** Data for review follows **
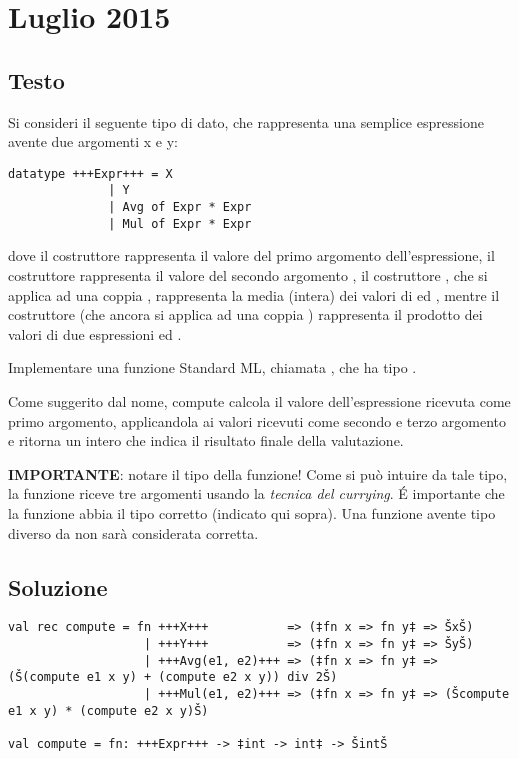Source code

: \section{Luglio 2015}

\subsection{Testo}

Si consideri il seguente tipo di dato, che rappresenta una semplice espressione avente due argomenti x e y:

\begin{lstlisting}[style = SML, caption = {Definizione del tipo di dato \sml{espressione Lambda}}]
datatype +++Expr+++ = X
			  | Y
			  | Avg of Expr * Expr
			  | Mul of Expr * Expr
\end{lstlisting}

dove il costruttore  rappresenta il valore del primo argomento  dell'espressione, %
il costruttore  rappresenta il valore del secondo argomento , %
il costruttore , che si applica ad una coppia , rappresenta la media (intera) dei valori di  ed , %
mentre il costruttore  (che ancora si applica ad una coppia ) rappresenta il prodotto dei valori di due espressioni  ed .

\medskip
Implementare una funzione Standard ML, chiamata , che ha tipo .

\medskip
Come suggerito dal nome, compute calcola il valore dell'espressione ricevuta come primo argomento, applicandola ai valori ricevuti come secondo e terzo argomento e ritorna un intero che indica il risultato finale della valutazione.

\medskip
\textbf{IMPORTANTE}: notare il tipo della funzione! Come si può intuire da tale tipo, la funzione riceve tre argomenti usando la \emph{tecnica del currying}. \'E importante che la funzione abbia il tipo corretto (indicato qui sopra). Una funzione avente tipo diverso da  non sarà considerata corretta.

\subsection{Soluzione}

\begin{lstlisting}[style = SML, caption = {Definizione della funzione \sml{compute}}]
val rec compute = fn +++X+++           => (‡fn x => fn y‡ => ŠxŠ)
				   | +++Y+++           => (‡fn x => fn y‡ => ŠyŠ)
				   | +++Avg(e1, e2)+++ => (‡fn x => fn y‡ => (Š(compute e1 x y) + (compute e2 x y)) div 2Š)
				   | +++Mul(e1, e2)+++ => (‡fn x => fn y‡ => (Šcompute e1 x y) * (compute e2 x y)Š)

val compute = fn: +++Expr+++ -> ‡int -> int‡ -> ŠintŠ
\end{lstlisting}

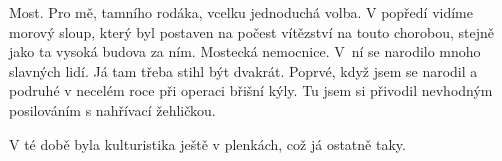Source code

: 
Most. Pro mě, tamního rodáka, vcelku jednoduchá volba. V popředí
vidíme morový sloup, který byl postaven na počest vítězství na touto
chorobou, stejně jako ta vysoká budova za ním. Mostecká nemocnice.
V~ní se narodilo mnoho slavných lidí. Já tam třeba stihl být dvakrát.
Poprvé, když jsem se narodil a podruhé v necelém roce při operaci
břišní kýly. Tu jsem si přivodil nevhodným posilováním s nahřívací
žehličkou.

V té době byla kulturistika ještě v plenkách, což já ostatně taky.
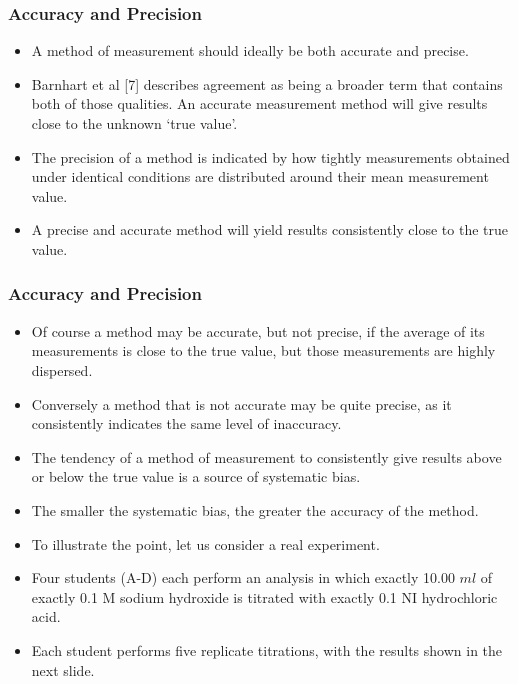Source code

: \documentclass[compress]{beamer}        %
\begin{document}
\begin{frame}
\frametitle{Accuracy and Precision}
\large
\begin{itemize}
\item
A method of measurement should ideally be both accurate and
precise. 
\item Barnhart et al [7] describes agreement as being a broader
term that contains both of those qualities. An accurate
measurement method will give results close to the unknown `true
value'. \item The precision of a method is indicated by how tightly
measurements obtained under identical conditions are distributed
around their mean measurement value.\item A precise and accurate method
will yield results consistently close to the true value. 
\end{itemize}
\end{frame}
\begin{frame}
\frametitle{Accuracy and Precision}
\large
\begin{itemize}
\item Of course
a method may be accurate, but not precise, if the average of its
measurements is close to the true value, but those measurements
are highly dispersed. 
\item
Conversely a method that is not accurate may
be quite precise, as it consistently indicates the same level of
inaccuracy. 
\item The tendency of a method of measurement to
consistently give results above or below the true value is a
source of systematic bias. 
\item The smaller the systematic bias, the
greater the accuracy of the method.
\end{itemize}
\end{frame}
\begin{frame}
\begin{itemize}
\item To illustrate the point,  let
us consider a real experiment.\\

\item Four students (A-D) each perform an analysis in which exactly 10.00 $ml$
of exactly 0.1 M sodium hydroxide is titrated with exactly 0.1 NI
hydrochloric acid.
\item 
Each student performs five replicate titrations, with the results shown in the next slide.
\end{itemize}
\end{frame}
\end{document}
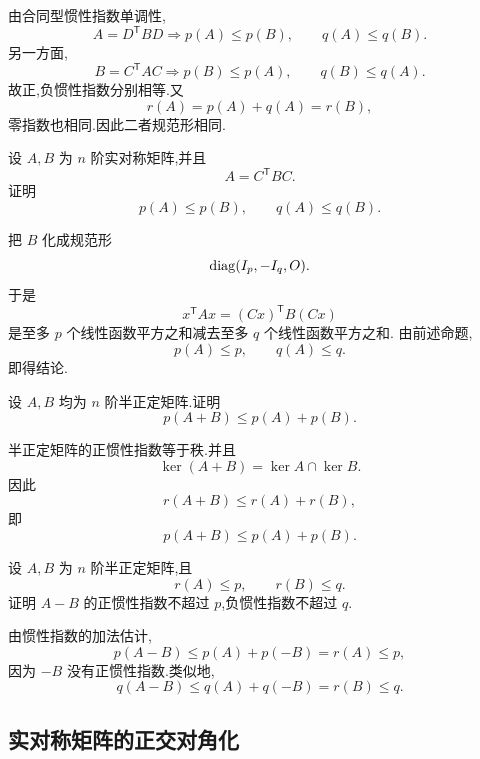 \begin{solution}
由合同型惯性指数单调性,
\[
A=D^{\mathsf T}BD
\Longrightarrow
p(A)\le p(B),\qquad q(A)\le q(B).
\]
另一方面,
\[
B=C^{\mathsf T}AC
\Longrightarrow
p(B)\le p(A),\qquad q(B)\le q(A).
\]
故正,负惯性指数分别相等.又
\[
r(A)=p(A)+q(A)=r(B),
\]
零指数也相同.因此二者规范形相同.
\end{solution}


\begin{example}[\markstar]
设 $A,B$ 为 $n$ 阶实对称矩阵,并且
\[
A=C^{\mathsf T}BC.
\]
证明
\[
p(A)\le p(B),
\qquad
q(A)\le q(B).
\]
\end{example}
\exampleblank

\begin{solution}
把 $B$ 化成规范形
\[
\diag(I_p,-I_q,O).
\]
于是
\[
x^{\mathsf T}Ax=(Cx)^{\mathsf T}B(Cx)
\]
是至多 $p$ 个线性函数平方之和减去至多 $q$ 个线性函数平方之和.
由前述命题,
\[
p(A)\le p,\qquad q(A)\le q.
\]
即得结论.
\end{solution}


\begin{example}
设 $A,B$ 均为 $n$ 阶半正定矩阵.证明
\[
p(A+B)\le p(A)+p(B).
\]
\end{example}
\exampleblank

\begin{solution}
半正定矩阵的正惯性指数等于秩.并且
\[
\ker(A+B)=\ker A\cap\ker B.
\]
因此
\[
r(A+B)
\le r(A)+r(B),
\]
即
\[
\boxed{p(A+B)\le p(A)+p(B)}.
\]
\end{solution}


\begin{example}
设 $A,B$ 为 $n$ 阶半正定矩阵,且
\[
r(A)\le p,\qquad r(B)\le q.
\]
证明 $A-B$ 的正惯性指数不超过 $p$,负惯性指数不超过 $q$.
\end{example}
\exampleblank

\begin{solution}
由惯性指数的加法估计,
\[
p(A-B)\le p(A)+p(-B)=r(A)\le p,
\]
因为 $-B$ 没有正惯性指数.类似地,
\[
q(A-B)\le q(A)+q(-B)=r(B)\le q.
\]
\end{solution}


\subsection{实对称矩阵的正交对角化}


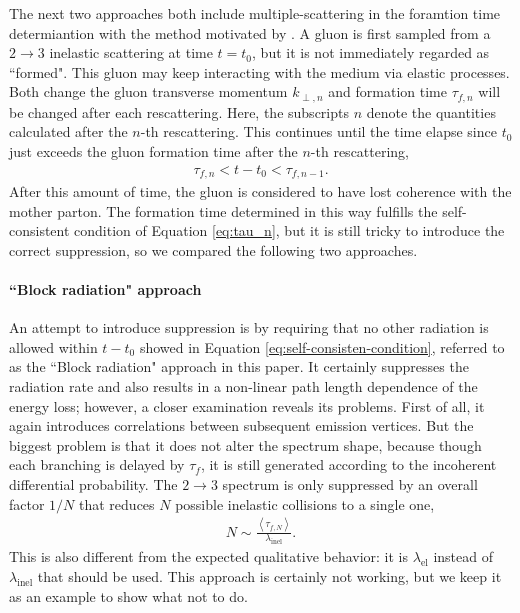 \documentclass[aps, prc, reprint, amsmath, groupedaddress, nofootinbib]{revtex4-1}
\begin{document}
The next two approaches both include multiple-scattering in the foramtion time determiantion with the method motivated by \cite{Zapp:2011ya}.
A gluon is first sampled from a $2\rightarrow3$ inelastic scattering at time $t=t_0$, but it is not immediately regarded as ``formed". 
This gluon may keep interacting with the medium via elastic processes. Both change the gluon transverse momentum $k_{\perp,n}$ and formation time $\tau_{f,n}$ will be changed after each rescattering.
Here, the subscripts $n$ denote the quantities calculated after the $n$-th rescattering.
This continues until the time elapse since $t_0$ just exceeds the gluon formation time after the $n$-th rescattering,
\begin{eqnarray}\label{eq:self-consisten-condition}
\tau_{f, n} < t-t_0 < \tau_{f, n-1}.
\end{eqnarray}
After this amount of time, the gluon is considered to have lost coherence with the mother parton.
The formation time determined in this way fulfills the self-consistent condition of Equation \ref{eq:tau_n}, but it is still tricky to introduce the correct suppression, so we compared the following two approaches. 

\paragraph*{``Block radiation" approach}
An attempt to introduce suppression is by requiring that no other radiation is allowed within $t-t_0$ showed in Equation \ref{eq:self-consisten-condition}, referred to as the ``Block radiation" approach in this paper.
It certainly suppresses the radiation rate and also results in a non-linear path length dependence of the energy loss; however, a closer examination reveals its problems.
First of all, it again introduces correlations between subsequent emission vertices.
But the biggest problem is that it does not alter the spectrum shape, because though each branching is delayed by $\tau_f$, it is still generated according to the incoherent differential probability. 
The $2\rightarrow 3$ spectrum is only suppressed by an overall factor $1/N$ that reduces $N$ possible inelastic collisions to a single one,
\begin{eqnarray}
N \sim \frac{\left\langle\tau_{f,N}\right\rangle}{ \lambda_{\textrm{inel}}}.
\end{eqnarray}
This is also different from the expected qualitative behavior: it is  $\lambda_{\textrm{el}}$ instead of $\lambda_{\textrm{inel}}$ that should be used.
This approach is certainly not working, but we keep it as an example to show what not to do.
\end{document}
** End of Data for review **
## Goal of the exercise
The lines above that hold the word "exactly" should be found and copied out.

## Response below
\item Four students (A-D) each perform an analysis in which exactly 10.00 $ml$
of exactly 0.1 M sodium hydroxide is titrated with exactly 0.1 NI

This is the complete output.